**Task prompt**
Two lines mark the range in the entries below: the one holding "rows or columns." and the one holding "row for row". Set down those two and all lines between them, exactly.

(Stored data)
________________

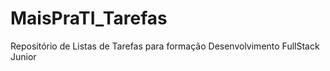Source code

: # MaisPraTI_Tarefas
Repositório de Listas de Tarefas para formação Desenvolvimento FullStack Junior
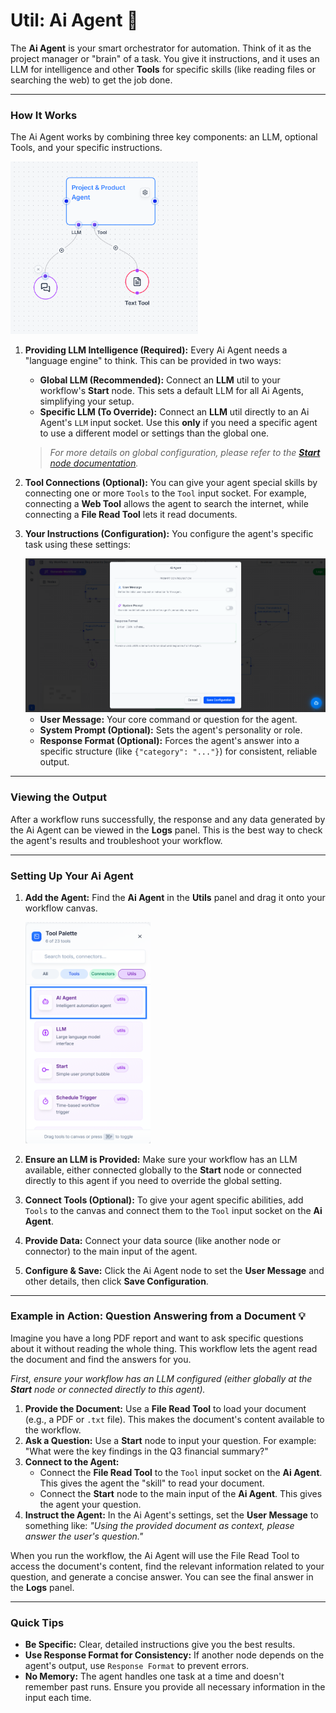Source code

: # Util: Ai Agent 🧠

The **Ai Agent** is your smart orchestrator for automation. Think of it as the project manager or "brain" of a task. You give it instructions, and it uses an LLM for intelligence and other **Tools** for specific skills (like reading files or searching the web) to get the job done.

---

### **How It Works**

The Ai Agent works by combining three key components: an LLM, optional Tools, and your specific instructions.

<img src="../images/utils/ai_agent_attach.png" alt="Diagram showing an LLM and a Text Tool connected to an Ai Agent" width="300">

1.  **Providing LLM Intelligence (Required):** Every Ai Agent needs a "language engine" to think. This can be provided in two ways:
    * **Global LLM (Recommended):** Connect an **LLM** util to your workflow's **Start** node. This sets a default LLM for all Ai Agents, simplifying your setup.
    * **Specific LLM (To Override):** Connect an **LLM** util directly to an Ai Agent's `LLM` input socket. Use this **only** if you need a specific agent to use a different model or settings than the global one.
    > *For more details on global configuration, please refer to the [**Start** node documentation](start.md).*

2.  **Tool Connections (Optional):** You can give your agent special skills by connecting one or more `Tools` to the `Tool` input socket. For example, connecting a **Web Tool** allows the agent to search the internet, while connecting a **File Read Tool** lets it read documents.

3.  **Your Instructions (Configuration):** You configure the agent's specific task using these settings:

    <img src="../images/utils/ai_agent_settings.png" alt="Ai Agent settings panel showing User Message, System Prompt, and Response Format fields" width="600">

    * **User Message:** Your core command or question for the agent.
    * **System Prompt (Optional):** Sets the agent's personality or role.
    * **Response Format (Optional):** Forces the agent's answer into a specific structure (like `{"category": "..."}`) for consistent, reliable output.

---

### **Viewing the Output**

After a workflow runs successfully, the response and any data generated by the Ai Agent can be viewed in the **Logs** panel. This is the best way to check the agent's results and troubleshoot your workflow.

---

### **Setting Up Your Ai Agent**

1.  **Add the Agent:** Find the **Ai Agent** in the **Utils** panel and drag it onto your workflow canvas.

    <img src="../images/utils/ai_agent_tool_palette.png" alt="Screenshot showing the Utils panel in the Tool Palette" width="200">

2.  **Ensure an LLM is Provided:** Make sure your workflow has an LLM available, either connected globally to the **Start** node or connected directly to this agent if you need to override the global setting.

3.  **Connect Tools (Optional):** To give your agent specific abilities, add `Tools` to the canvas and connect them to the `Tool` input socket on the **Ai Agent**.

4.  **Provide Data:** Connect your data source (like another node or connector) to the main input of the agent.

5.  **Configure & Save:** Click the Ai Agent node to set the **User Message** and other details, then click **Save Configuration**.

---

### **Example in Action: Question Answering from a Document 💡**

Imagine you have a long PDF report and want to ask specific questions about it without reading the whole thing. This workflow lets the agent read the document and find the answers for you.

*First, ensure your workflow has an LLM configured (either globally at the **Start** node or connected directly to this agent).*

1.  **Provide the Document:** Use a **File Read Tool** to load your document (e.g., a PDF or `.txt` file). This makes the document's content available to the workflow.
2.  **Ask a Question:** Use a **Start** node to input your question. For example: "What were the key findings in the Q3 financial summary?"
3.  **Connect to the Agent:**
    * Connect the **File Read Tool** to the `Tool` input socket on the **Ai Agent**. This gives the agent the "skill" to read your document.
    * Connect the **Start** node to the main input of the **Ai Agent**. This gives the agent your question.
4.  **Instruct the Agent:** In the Ai Agent's settings, set the **User Message** to something like: *"Using the provided document as context, please answer the user's question."*

When you run the workflow, the Ai Agent will use the File Read Tool to access the document's content, find the relevant information related to your question, and generate a concise answer. You can see the final answer in the **Logs** panel.

---

### **Quick Tips**

* **Be Specific:** Clear, detailed instructions give you the best results.
* **Use Response Format for Consistency:** If another node depends on the agent's output, use `Response Format` to prevent errors.
* **No Memory:** The agent handles one task at a time and doesn't remember past runs. Ensure you provide all necessary information in the input each time.
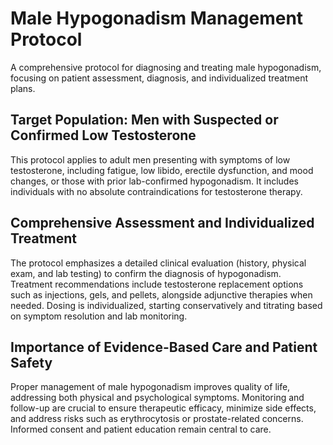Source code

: # Male Hypogonadism Management Protocol
A comprehensive protocol for diagnosing and treating male hypogonadism, focusing on patient assessment, diagnosis, and individualized treatment plans.

## Target Population: Men with Suspected or Confirmed Low Testosterone
This protocol applies to adult men presenting with symptoms of low testosterone, including fatigue, low libido, erectile dysfunction, and mood changes, or those with prior lab-confirmed hypogonadism. It includes individuals with no absolute contraindications for testosterone therapy.

## Comprehensive Assessment and Individualized Treatment
The protocol emphasizes a detailed clinical evaluation (history, physical exam, and lab testing) to confirm the diagnosis of hypogonadism. Treatment recommendations include testosterone replacement options such as injections, gels, and pellets, alongside adjunctive therapies when needed. Dosing is individualized, starting conservatively and titrating based on symptom resolution and lab monitoring.

## Importance of Evidence-Based Care and Patient Safety
Proper management of male hypogonadism improves quality of life, addressing both physical and psychological symptoms. Monitoring and follow-up are crucial to ensure therapeutic efficacy, minimize side effects, and address risks such as erythrocytosis or prostate-related concerns. Informed consent and patient education remain central to care.


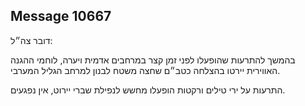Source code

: ## Message 10667

דובר צה״ל:

בהמשך להתרעות שהופעלו לפני זמן קצר במרחבים אדמית ויערה, לוחמי ההגנה האווירית יירטו בהצלחה כטב״ם שחצה משטח לבנון למרחב הגליל המערבי. 

התרעות על ירי טילים ורקטות הופעלו מחשש לנפילת שברי יירוט, אין נפגעים.

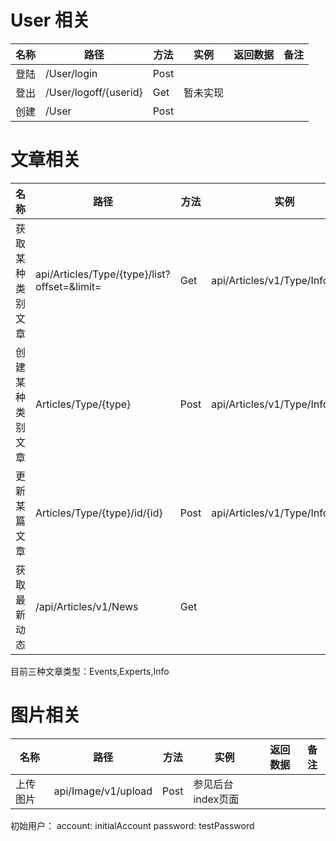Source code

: # User 相关

名称 | 路径 | 方法 | 实例 | 返回数据 | 备注
-- | -- | -- | -- | -- | --|
登陆 | /User/login | Post |
登出 | /User/logoff/{userid} | Get | 暂未实现
创建 | /User | Post |

# 文章相关

名称 | 路径 | 方法 | 实例 | 返回数据 | 备注 
-- | -- | -- | -- | -- | -- |
获取某种类别文章 | api/Articles/Type/{type}/list?offset=&limit= | Get | api/Articles/v1/Type/Info/list | max limit=50 默认limit=10
创建某种类别文章 | Articles/Type/{type} | Post | api/Articles/v1/Type/Info |
更新某篇文章 | Articles/Type/{type}/id/{id} | Post | api/Articles/v1/Type/Info/id/10
获取最新动态 | /api/Articles/v1/News | Get  | 

目前三种文章类型：Events,Experts,Info

# 图片相关
名称 | 路径 | 方法 | 实例 | 返回数据 | 备注
-- | -- | -- | -- | -- | -- |
上传图片 | api/Image/v1/upload | Post | 参见后台index页面


初始用户：
account: initialAccount
password: testPassword
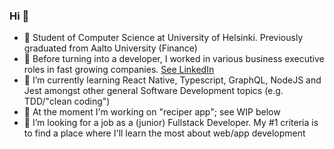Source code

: ### Hi 👋

- 🏫 Student of Computer Science at University of Helsinki. Previously graduated from Aalto University (Finance)
- 💬 Before turning into a developer, I worked in various business executive roles in fast growing companies. [See LinkedIn](https://www.linkedin.com/in/alpopanula/)
- 🌱 I’m currently learning React Native, Typescript, GraphQL, NodeJS and Jest amongst other general Software Development topics (e.g. TDD/"clean coding")
- 🔭 At the moment I'm working on "reciper app"; see WIP below
- 🤔 I’m looking for a job as a (junior) Fullstack Developer. My #1 criteria is to find a place where I'll learn the most about web/app development

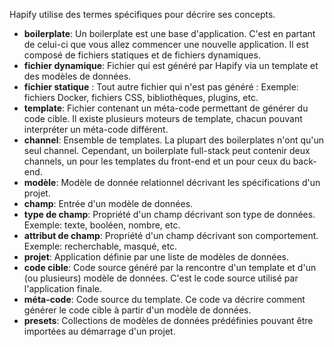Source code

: Hapify utilise des termes spécifiques pour décrire ses concepts.

- **boilerplate**: Un boilerplate est une base d'application. C'est en partant de celui-ci que vous allez commencer une nouvelle application. Il est composé de fichiers statiques et de fichiers dynamiques.
- **fichier dynamique**: Fichier qui est généré par Hapify via un template et des modèles de données.
- **fichier statique** : Tout autre fichier qui n'est pas généré : Exemple: fichiers Docker, fichiers CSS, bibliothèques, plugins, etc.
- **template**: Fichier contenant un méta-code permettant de générer du code cible. Il existe plusieurs moteurs de template, chacun pouvant interpréter un méta-code différent.
- **channel**: Ensemble de templates. La plupart des boilerplates n'ont qu'un seul channel. Cependant, un boilerplate full-stack peut contenir deux channels, un pour les templates du front-end et un pour ceux du back-end.
- **modèle**: Modèle de donnée relationnel décrivant les spécifications d'un projet.
- **champ**: Entrée d'un modèle de données.
- **type de champ**: Propriété d'un champ décrivant son type de données. Exemple: texte, booléen, nombre, etc.
- **attribut de champ**: Propriété d'un champ décrivant son comportement. Exemple: recherchable, masqué, etc.
- **projet**: Application définie par une liste de modèles de données.
- **code cible**: Code source généré par la rencontre d'un template et d'un (ou plusieurs) modèle de données. C'est le code source utilisé par l'application finale.
- **méta-code**: Code source du template. Ce code va décrire comment générer le code cible à partir d'un modèle de données.
- **presets**: Collections de modèles de données prédéfinies pouvant être importées au démarrage d'un projet.
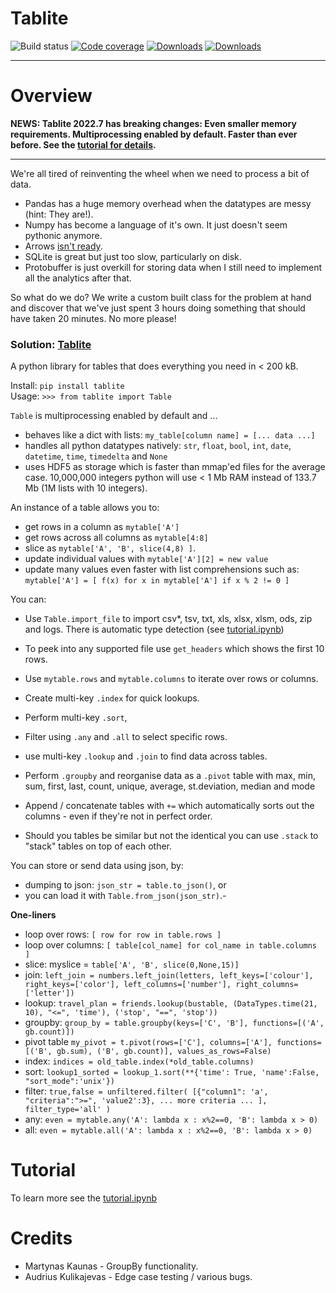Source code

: # Tablite 

![Build status](https://github.com/root-11/tablite/actions/workflows/python-package.yml/badge.svg)
[![Code coverage](https://codecov.io/gh/root-11/tablite/branch/master/graph/badge.svg)](https://codecov.io/gh/root-11/tablite)
[![Downloads](https://pepy.tech/badge/tablite)](https://pepy.tech/project/tablite)
[![Downloads](https://pepy.tech/badge/tablite/month)](https://pepy.tech/project/tablite/month)

--------------

# Overview

**NEWS: Tablite 2022.7 has breaking changes: Even smaller memory requirements. Multiprocessing enabled by default. Faster than ever before. See the [tutorial for details](https://github.com/root-11/tablite/blob/master/tutorial.ipynb).**

-------------


We're all tired of reinventing the wheel when we need to process a bit of data.

- Pandas has a huge memory overhead when the datatypes are messy (hint: They are!).
- Numpy has become a language of it's own. It just doesn't seem pythonic anymore.
- Arrows [isn't ready](https://arrow.apache.org/docs/python/dataset.html).
- SQLite is great but just too slow, particularly on disk.
- Protobuffer is just overkill for storing data when I still need to implement all the analytics after that.

So what do we do? We write a custom built class for the problem at hand and
discover that we've just spent 3 hours doing something that should have taken
20 minutes. No more please!

### Solution: [Tablite](https://pypi.org/project/tablite/)
A python library for tables that does everything you need in < 200 kB.

Install: `pip install tablite`  
Usage:  `>>> from tablite import Table`  


`Table` is multiprocessing enabled by default and ...

- behaves like a dict with lists: `my_table[column name] = [... data ...]`
- handles all python datatypes natively: `str`, `float`, `bool`, `int`, `date`, `datetime`, `time`, `timedelta` and `None` 
- uses HDF5 as storage which is faster than mmap'ed files for the average case. 10,000,000 integers python will use < 1 Mb RAM instead of 133.7 Mb (1M lists with 10 integers).

An instance of a table allows you to:

- get rows in a column as `mytable['A']`
- get rows across all columns as `mytable[4:8]`
- slice as `mytable['A', 'B', slice(4,8) ]`.
- update individual values with `mytable['A'][2] = new value`
- update many values even faster with list comprehensions such as: <nobr>`mytable['A'] = [ f(x) for x in mytable['A'] if x % 2 != 0 ]`</nobr>

You can:

- Use `Table.import_file` to import csv*, tsv, txt, xls, xlsx, xlsm, ods, zip and logs. There is automatic type detection (see [tutorial.ipynb](https://github.com/root-11/tablite/blob/master/tutorial.ipynb))

- To peek into any supported file use `get_headers` which shows the first 10 rows.
- Use `mytable.rows` and `mytable.columns` to iterate over rows or columns.
- Create multi-key `.index` for quick lookups.
- Perform multi-key `.sort`, 
- Filter using `.any` and `.all` to select specific rows.
- use multi-key `.lookup` and `.join` to find data across tables.
- Perform `.groupby` and reorganise data as a `.pivot` table with max, min, sum, first, last, count, unique, average, st.deviation, median and mode
- Append / concatenate tables with `+=` which automatically sorts out the columns - even if they're not in perfect order.
- Should you tables be similar but not the identical you can use `.stack` to "stack" tables on top of each other.

You can store or send data using json, by: 
- dumping to json: `json_str = table.to_json()`, or 
- you can load it with `Table.from_json(json_str)`.- 


**One-liners**

- <nobr>loop over rows: `[ row for row in table.rows ]`</nobr>
- <nobr>loop over columns: `[ table[col_name] for col_name in table.columns ]`</nobr>
- <nobr>slice: myslice = `table['A', 'B', slice(0,None,15)]` </nobr>
- <nobr>join: `left_join = numbers.left_join(letters, left_keys=['colour'], right_keys=['color'], left_columns=['number'], right_columns=['letter'])` </nobr>
- <nobr>lookup: `travel_plan = friends.lookup(bustable, (DataTypes.time(21, 10), "<=", 'time'), ('stop', "==", 'stop'))`</nobr>
- <nobr>groupby: `group_by = table.groupby(keys=['C', 'B'], functions=[('A', gb.count)])` </nobr>
- <nobr>pivot table `my_pivot = t.pivot(rows=['C'], columns=['A'], functions=[('B', gb.sum), ('B', gb.count)], values_as_rows=False)`</nobr>
- <nobr>index: `indices = old_table.index(*old_table.columns)` </nobr>
- <nobr>sort: `lookup1_sorted = lookup_1.sort(**{'time': True, 'name':False, "sort_mode":'unix'})`</nobr>
- <nobr>filter: `true,false = unfiltered.filter( [{"column1": 'a', "criteria":">=", 'value2':3}, ... more criteria ... ], filter_type='all' )`</nobr>
- <nobr>any: `even = mytable.any('A': lambda x : x%2==0, 'B': lambda x > 0)`</nobr>
- <nobr>all: `even = mytable.all('A': lambda x : x%2==0, 'B': lambda x > 0)`</nobr>


# Tutorial

To learn more see the [tutorial.ipynb](https://github.com/root-11/tablite/blob/master/tutorial.ipynb)


# Credits

- Martynas Kaunas - GroupBy functionality.
- Audrius Kulikajevas - Edge case testing / various bugs.

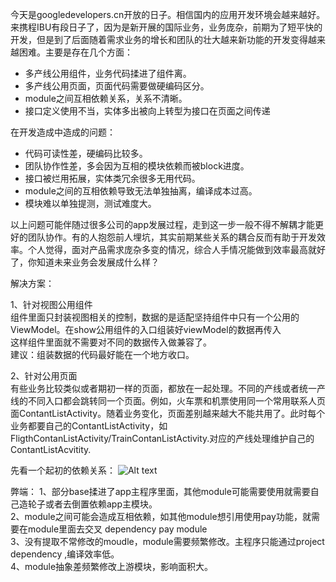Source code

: 今天是googledevelopers.cn开放的日子。相信国内的应用开发环境会越来越好。
来携程IBU有段日子了，因为是新开展的国际业务，业务庞杂，前期为了短平快的开发，但是到了后面随着需求业务的增长和团队的壮大越来新功能的开发变得越来越困难。主要是存在几个方面：

* 多产线公用组件，业务代码揉进了组件离。
* 多产线公用页面，页面代码需要做硬编码区分。
* module之间互相依赖关系，关系不清晰。
* 接口定义使用不当，实体多出被向上转型为接口在页面之间传递

在开发造成中造成的问题：
* 代码可读性差，硬编码比较多。
* 团队协作性差，多会因为互相的模块依赖而被block进度。
* 接口被烂用拓展，实体类冗余很多无用代码。
* module之间的互相依赖导致无法单独抽离，编译成本过高。
* 模块难以单独提测，测试难度大。

<p>以上问题可能伴随过很多公司的app发展过程，走到这一步一般不得不解耦才能更好的团队协作。有的人抱怨前人埋坑，其实前期某些关系的耦合反而有助于开发效率。个人觉得，面对产品需求庞杂多变的情况，综合人手情况能做到效率最高就好了，你知道未来业务会发展成什么样？</p>

解决方案：
<p>
1、针对视图公用组件<br>
组件里面只封装视图相关的控制，数据的是适配坚持组件中只有一个公用的ViewModel。在show公用组件的入口组装好viewModel的数据再传入<br>
这样组件里面就不需要对不同的数据传入做兼容了。<br>
建议：组装数据的代码最好能在一个地方收口。
</p>
<p>
2、针对公用页面<br>有些业务比较类似或者期初一样的页面，都放在一起处理。不同的产线或者统一产线的不同入口都会跳转同一个页面。例如，火车票和机票使用同一个常用联系人页面ContantListActivity。随着业务变化，页面差别越来越大不能共用了。此时每个业务都要自己的ContantListActivity，如FligthContanListActivity/TrainContanListActivity.对应的产线处理维护自己的ContantListAcvitity.

先看一个起初的依赖关系：
![Alt text](https://github.com/tangchiech/UpLearn/blob/master/Android/pics/pre_dependency.png)

<p>
弊端：
1、部分base揉进了app主程序里面，其他module可能需要使用就需要自己造轮子或者去倒置依赖app主模块。<br>
2、module之间可能会造成互相依赖，如其他module想引用使用pay功能，就需要在module里面去交叉 dependency pay module<br>
3、没有提取不常修改的moudle，module需要频繁修改。主程序只能通过project dependency ,编译效率低。<br>
4、module抽象差频繁修改上游模块，影响面积大。<br>
</p>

________________

**Result of this task**
- Use `mytable.rows` and `mytable.columns` to iterate over rows or columns.
- Create multi-key `.index` for quick lookups.
- Perform multi-key `.sort`, 
- Filter using `.any` and `.all` to select specific rows.
- use multi-key `.lookup` and `.join` to find data across tables.
- Perform `.groupby` and reorganise data as a `.pivot` table with max, min, sum, first, last, count, unique, average, st.deviation, median and mode
- Append / concatenate tables with `+=` which automatically sorts out the columns - even if they're not in perfect order.
- Should you tables be similar but not the identical you can use `.stack` to "stack" tables on top of each other.

You can store or send data using json, by: 
- dumping to json: `json_str = table.to_json()`, or 
- you can load it with `Table.from_json(json_str)`.- 


**One-liners**

- <nobr>loop over rows: `[ row for row in table.rows ]`</nobr>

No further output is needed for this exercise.